Photo/Illutration Vietnamese living in a dormitory for a Japanese language school in Chiba Prefecture until they can return home (Provided by Unidos Co.)

Having spent years overseas, Yuichiro Kimoto is only too well aware of the hardships a newcomer can face, which is why he sympathizes so strongly with the plight of Vietnamese in Japan left out in the cold by the new coronavirus pandemic.

Kimoto, 72, is president and CEO of Unidos Co., based in Tokyo’s Shinjuku Ward. The company provides a service called Kyodai Remittance to foreign residents in Japan who want to send money to their families in their home countries.

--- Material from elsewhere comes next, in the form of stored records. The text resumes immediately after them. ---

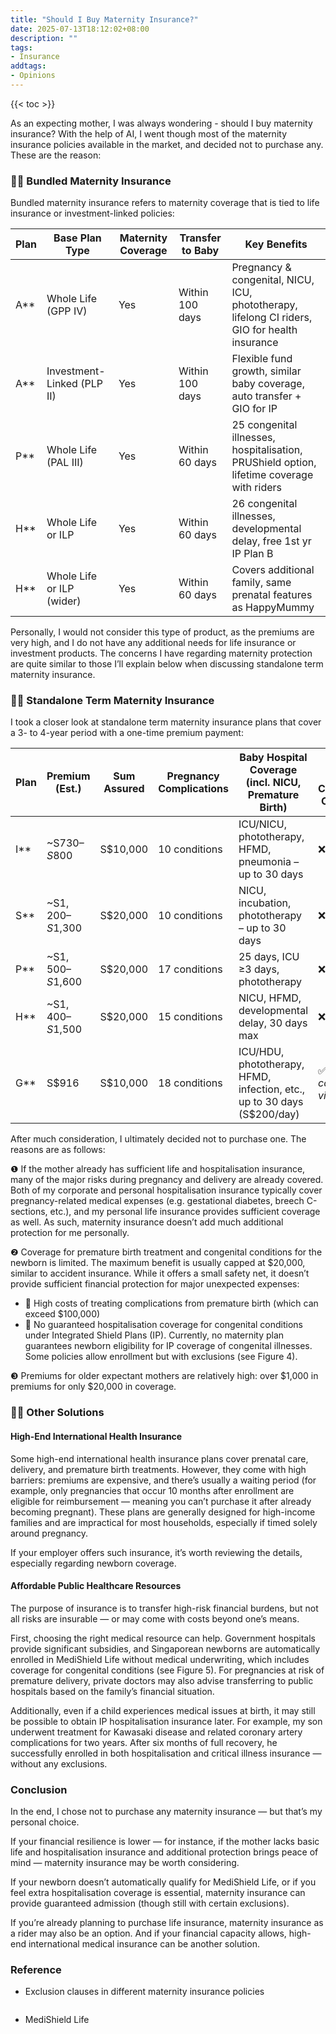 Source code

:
 ```yaml
---
title: "Should I Buy Maternity Insurance?"
date: 2025-07-13T18:12:02+08:00
description: ""
tags: 
- Insurance
addtags:
- Opinions
---
```


{{< toc >}}

As an expecting mother, I was always wondering - should I buy maternity insurance? With the help of AI, I went though most of the maternity insurance policies available in the market, and decided not to purchase any. These are the reason:

### 🤰🏻 Bundled Maternity Insurance

Bundled maternity insurance refers to maternity coverage that is tied to life insurance or investment-linked policies:

| **Plan** | **Base Plan Type**         | **Maternity Coverage** | **Transfer to Baby** | **Key Benefits**                                                                              |
| -------- | -------------------------- | ---------------------- | -------------------- | --------------------------------------------------------------------------------------------- |
| A**      | Whole Life (GPP IV)        | Yes                    | Within 100 days      | Pregnancy & congenital, NICU, ICU, phototherapy, lifelong CI riders, GIO for health insurance |
| A**      | Investment-Linked (PLP II) | Yes                    | Within 100 days      | Flexible fund growth, similar baby coverage, auto transfer + GIO for IP                       |
| P**      | Whole Life (PAL III)       | Yes                    | Within 60 days       | 25 congenital illnesses, hospitalisation, PRUShield option, lifetime coverage with riders     |
| H**      | Whole Life or ILP          | Yes                    | Within 60 days       | 26 congenital illnesses, developmental delay, free 1st yr IP Plan B                           |
| H**      | Whole Life or ILP (wider)  | Yes                    | Within 60 days       | Covers additional family, same prenatal features as HappyMummy                                |

Personally, I would not consider this type of product, as the premiums are very high, and I do not have any additional needs for life insurance or investment products. The concerns I have regarding maternity protection are quite similar to those I’ll explain below when discussing standalone term maternity insurance.

### 🤰🏻 Standalone Term Maternity Insurance

I took a closer look at standalone term maternity insurance plans that cover a 3- to 4-year period with a one-time premium payment:

| **Plan** | **Premium (Est.)** | **Sum Assured** | **Pregnancy Complications** | **Baby Hospital Coverage** **(incl. NICU, Premature Birth)**            | **Pre-existing Conditions Covered?** |
| -------- | ------------------ | --------------- | --------------------------- | ----------------------------------------------------------------------- | ------------------------------------ |
| I**      | ~S$730–S$800       | S$10,000        | 10 conditions               | ICU/NICU, phototherapy, HFMD, pneumonia – up to 30 days                 | ❌ No                                 |
| S**      | ~S$1,200–S$1,300   | S$20,000        | 10 conditions               | NICU, incubation, phototherapy – up to 30 days                          | ❌ No                                 |
| P**      | ~S$1,500–S$1,600   | S$20,000        | 17 conditions               | 25 days, ICU ≥3 days, phototherapy                                      | ❌ No                                 |
| H**      | ~S$1,400–S$1,500   | S$20,000        | 15 conditions               | NICU, HFMD, developmental delay, 30 days max                            | ❌ No                                 |
| G**      | S$916              | S$10,000        | 18 conditions               | ICU/HDU, phototherapy, HFMD, infection, etc., up to 30 days (S$200/day) | ✅ _Yes – conditional via GIB_        |

After much consideration, I ultimately decided not to purchase one. The reasons are as follows:

❶ If the mother already has sufficient life and hospitalisation insurance, many of the major risks during pregnancy and delivery are already covered. Both of my corporate and personal hospitalisation insurance typically cover pregnancy-related medical expenses (e.g. gestational diabetes, breech C-sections, etc.), and my personal life insurance provides sufficient coverage as well. As such, maternity insurance doesn’t add much additional protection for me personally.

❷ Coverage for premature birth treatment and congenital conditions for the newborn is limited. The maximum benefit is usually capped at $20,000, similar to accident insurance. While it offers a small safety net, it doesn’t provide sufficient financial protection for major unexpected expenses:

- 🚫 High costs of treating complications from premature birth (which can exceed $100,000)
- 🚫 No guaranteed hospitalisation coverage for congenital conditions under Integrated Shield Plans (IP). Currently, no maternity plan guarantees newborn eligibility for IP coverage of congenital illnesses. Some policies allow enrollment but with exclusions (see Figure 4).

❸ Premiums for older expectant mothers are relatively high: over $1,000 in premiums for only $20,000 in coverage.

### 🤰🏻 Other Solutions

#### High-End International Health Insurance

Some high-end international health insurance plans cover prenatal care, delivery, and premature birth treatments. However, they come with high barriers: premiums are expensive, and there’s usually a waiting period (for example, only pregnancies that occur 10 months after enrollment are eligible for reimbursement — meaning you can’t purchase it after already becoming pregnant). These plans are generally designed for high-income families and are impractical for most households, especially if timed solely around pregnancy.

If your employer offers such insurance, it’s worth reviewing the details, especially regarding newborn coverage.

#### Affordable Public Healthcare Resources

The purpose of insurance is to transfer high-risk financial burdens, but not all risks are insurable — or may come with costs beyond one’s means.

First, choosing the right medical resource can help. Government hospitals provide significant subsidies, and Singaporean newborns are automatically enrolled in MediShield Life without medical underwriting, which includes coverage for congenital conditions (see Figure 5). For pregnancies at risk of premature delivery, private doctors may also advise transferring to public hospitals based on the family’s financial situation.

Additionally, even if a child experiences medical issues at birth, it may still be possible to obtain IP hospitalisation insurance later. For example, my son underwent treatment for Kawasaki disease and related coronary artery complications for two years. After six months of full recovery, he successfully enrolled in both hospitalisation and critical illness insurance — without any exclusions.

### Conclusion

In the end, I chose not to purchase any maternity insurance — but that’s my personal choice.

If your financial resilience is lower — for instance, if the mother lacks basic life and hospitalisation insurance and additional protection brings peace of mind — maternity insurance may be worth considering.

If your newborn doesn’t automatically qualify for MediShield Life, or if you feel extra hospitalisation coverage is essential, maternity insurance can provide guaranteed admission (though still with certain exclusions).

If you’re already planning to purchase life insurance, maternity insurance as a rider may also be an option. And if your financial capacity allows, high-end international medical insurance can be another solution.

### Reference

- Exclusion clauses in different maternity insurance policies 

<div>
    <span class="image fit" style="max-width: 700px;"><img src="https://s3.ap-southeast-1.amazonaws.com/littlecheesecake.me/money.sense/maternity-insurance/maternity-insurance-clauses.png" alt="" /></span>
</div>

- MediShield Life

<div>
    <span class="image fit" style="max-width: 700px;"><img src="https://s3.ap-southeast-1.amazonaws.com/littlecheesecake.me/money.sense/maternity-insurance/maternity-insurance-medishield-life.png" alt="" /></span>
</div> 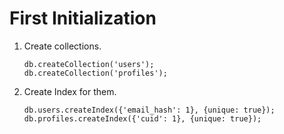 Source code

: # First Initialization
1. Create collections.
   ```
   db.createCollection('users');
   db.createCollection('profiles');
   ```
2. Create Index for them.
   ```
   db.users.createIndex({'email_hash': 1}, {unique: true});
   db.profiles.createIndex({'cuid': 1}, {unique: true});
   ```
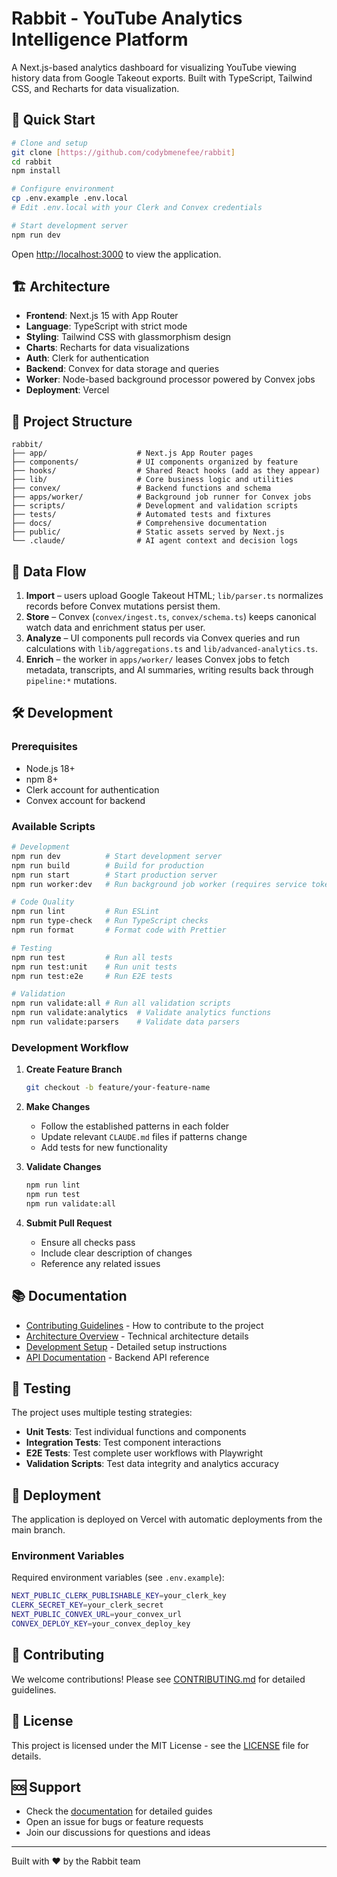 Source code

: # Rabbit - YouTube Analytics Intelligence Platform

A Next.js-based analytics dashboard for visualizing YouTube viewing history data from Google Takeout exports. Built with TypeScript, Tailwind CSS, and Recharts for data visualization.

## 🚀 Quick Start

```bash
# Clone and setup
git clone [https://github.com/codybmenefee/rabbit]
cd rabbit
npm install

# Configure environment
cp .env.example .env.local
# Edit .env.local with your Clerk and Convex credentials

# Start development server
npm run dev
```

Open [http://localhost:3000](http://localhost:3000) to view the application.

## 🏗️ Architecture

- **Frontend**: Next.js 15 with App Router
- **Language**: TypeScript with strict mode
- **Styling**: Tailwind CSS with glassmorphism design
- **Charts**: Recharts for data visualizations
- **Auth**: Clerk for authentication
- **Backend**: Convex for data storage and queries
- **Worker**: Node-based background processor powered by Convex jobs
- **Deployment**: Vercel

## 📁 Project Structure

```
rabbit/
├── app/                    # Next.js App Router pages
├── components/             # UI components organized by feature
├── hooks/                  # Shared React hooks (add as they appear)
├── lib/                    # Core business logic and utilities
├── convex/                 # Backend functions and schema
├── apps/worker/            # Background job runner for Convex jobs
├── scripts/                # Development and validation scripts
├── tests/                  # Automated tests and fixtures
├── docs/                   # Comprehensive documentation
├── public/                 # Static assets served by Next.js
└── .claude/                # AI agent context and decision logs
```

## 🔄 Data Flow

1. **Import** – users upload Google Takeout HTML; `lib/parser.ts` normalizes records before Convex mutations persist them.
2. **Store** – Convex (`convex/ingest.ts`, `convex/schema.ts`) keeps canonical watch data and enrichment status per user.
3. **Analyze** – UI components pull records via Convex queries and run calculations with `lib/aggregations.ts` and `lib/advanced-analytics.ts`.
4. **Enrich** – the worker in `apps/worker/` leases Convex jobs to fetch metadata, transcripts, and AI summaries, writing results back through `pipeline:*` mutations.

## 🛠️ Development

### Prerequisites
- Node.js 18+ 
- npm 8+
- Clerk account for authentication
- Convex account for backend

### Available Scripts

```bash
# Development
npm run dev          # Start development server
npm run build        # Build for production
npm run start        # Start production server
npm run worker:dev   # Run background job worker (requires service token)

# Code Quality
npm run lint         # Run ESLint
npm run type-check   # Run TypeScript checks
npm run format       # Format code with Prettier

# Testing
npm run test         # Run all tests
npm run test:unit    # Run unit tests
npm run test:e2e     # Run E2E tests

# Validation
npm run validate:all # Run all validation scripts
npm run validate:analytics  # Validate analytics functions
npm run validate:parsers    # Validate data parsers
```

### Development Workflow

1. **Create Feature Branch**
   ```bash
   git checkout -b feature/your-feature-name
   ```

2. **Make Changes**
   - Follow the established patterns in each folder
   - Update relevant `CLAUDE.md` files if patterns change
   - Add tests for new functionality

3. **Validate Changes**
   ```bash
   npm run lint
   npm run test
   npm run validate:all
   ```

4. **Submit Pull Request**
   - Ensure all checks pass
   - Include clear description of changes
   - Reference any related issues

## 📚 Documentation

- [Contributing Guidelines](./CONTRIBUTING.md) - How to contribute to the project
- [Architecture Overview](./docs/architecture/) - Technical architecture details
- [Development Setup](./docs/development/setup.md) - Detailed setup instructions
- [API Documentation](./docs/api/) - Backend API reference

## 🧪 Testing

The project uses multiple testing strategies:

- **Unit Tests**: Test individual functions and components
- **Integration Tests**: Test component interactions
- **E2E Tests**: Test complete user workflows with Playwright
- **Validation Scripts**: Test data integrity and analytics accuracy

## 🚀 Deployment

The application is deployed on Vercel with automatic deployments from the main branch.

### Environment Variables

Required environment variables (see `.env.example`):

```bash
NEXT_PUBLIC_CLERK_PUBLISHABLE_KEY=your_clerk_key
CLERK_SECRET_KEY=your_clerk_secret
NEXT_PUBLIC_CONVEX_URL=your_convex_url
CONVEX_DEPLOY_KEY=your_convex_deploy_key
```

## 🤝 Contributing

We welcome contributions! Please see [CONTRIBUTING.md](./CONTRIBUTING.md) for detailed guidelines.

## 📄 License

This project is licensed under the MIT License - see the [LICENSE](LICENSE) file for details.

## 🆘 Support

- Check the [documentation](./docs/) for detailed guides
- Open an issue for bugs or feature requests
- Join our discussions for questions and ideas

---

Built with ❤️ by the Rabbit team
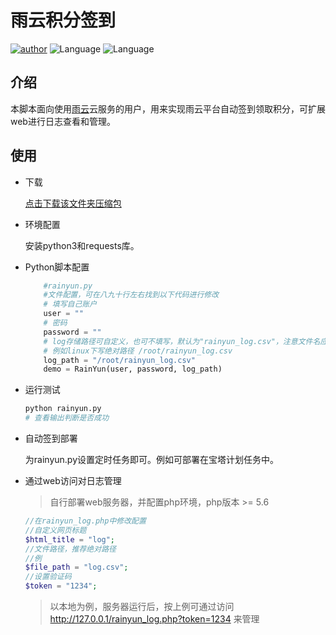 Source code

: 雨云积分签到 
=======

[![author](https://img.shields.io/badge/author-ayouth-green)](https://github.com/tianluanchen/scripts/)
![Language](https://img.shields.io/badge/lang-python-blue)
![Language](https://img.shields.io/badge/lang-php-orange)

## 介绍

本脚本面向使用[雨云](https://www.rainyun.com)云服务的用户，用来实现雨云平台自动签到领取积分，可扩展web进行日志查看和管理。

## 使用

* 下载 
    
    [点击下载该文件夹压缩包](http://33h.co/9gktj)

* 环境配置

    安装python3和requests库。

* Python脚本配置

    ```python
        #rainyun.py
        #文件配置，可在八九十行左右找到以下代码进行修改
        # 填写自己账户
        user = ""
        # 密码
        password = ""
        # log存储路径可自定义，也可不填写，默认为"rainyun_log.csv"，注意文件名应为.csv后缀
        # 例如linux下写绝对路径 /root/rainyun_log.csv
        log_path = "/root/rainyun_log.csv"
        demo = RainYun(user, password, log_path)
    ```
* 运行测试

    ```bash
    python rainyun.py
    # 查看输出判断是否成功 
    ```
* 自动签到部署

    为rainyun.py设置定时任务即可。例如可部署在宝塔计划任务中。
* 通过web访问对日志管理
    > 自行部署web服务器，并配置php环境，php版本 >= 5.6

    ```php
    //在rainyun_log.php中修改配置
    //自定义网页标题
    $html_title = "log";
    //文件路径，推荐绝对路径
    //例
    $file_path = "log.csv";
    //设置验证码
    $token = "1234";
    ```

    > 以本地为例，服务器运行后，按上例可通过访问 http://127.0.0.1/rainyun_log.php?token=1234 来管理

This past spring, Kimoto learned that many Vietnamese technical intern trainees and students studying in Japan are struggling to survive after they lost their full-time or part-time jobs. He donated goods such as rice to temples and other venues where Vietnamese are seeking refuge.

He also discovered that many of those who want to return to Vietnam have been unable to book flights out because of the health crisis.

The number of Vietnamese living in Japan has increased 10-fold over the past decade to about 410,000.

Kimoto became acquainted with Thich Tam Tri, 42, a Vietnamese nun who heads the Vietnamese Buddhist Association in Japan, an aid group that provides support for fellow Vietnamese.

Through that linkup, Kimoto started a support project this summer. He rented a dormitory at a Japanese language school in Chiba Prefecture close to Tokyo to provide shelter for Vietnamese people and shoulder their expenses until they can return to Vietnam.

By the end of November, he had helped 104 Vietnamese and forked out around 800,000 yen ($7,690) in expenses to help Vietnamese in need.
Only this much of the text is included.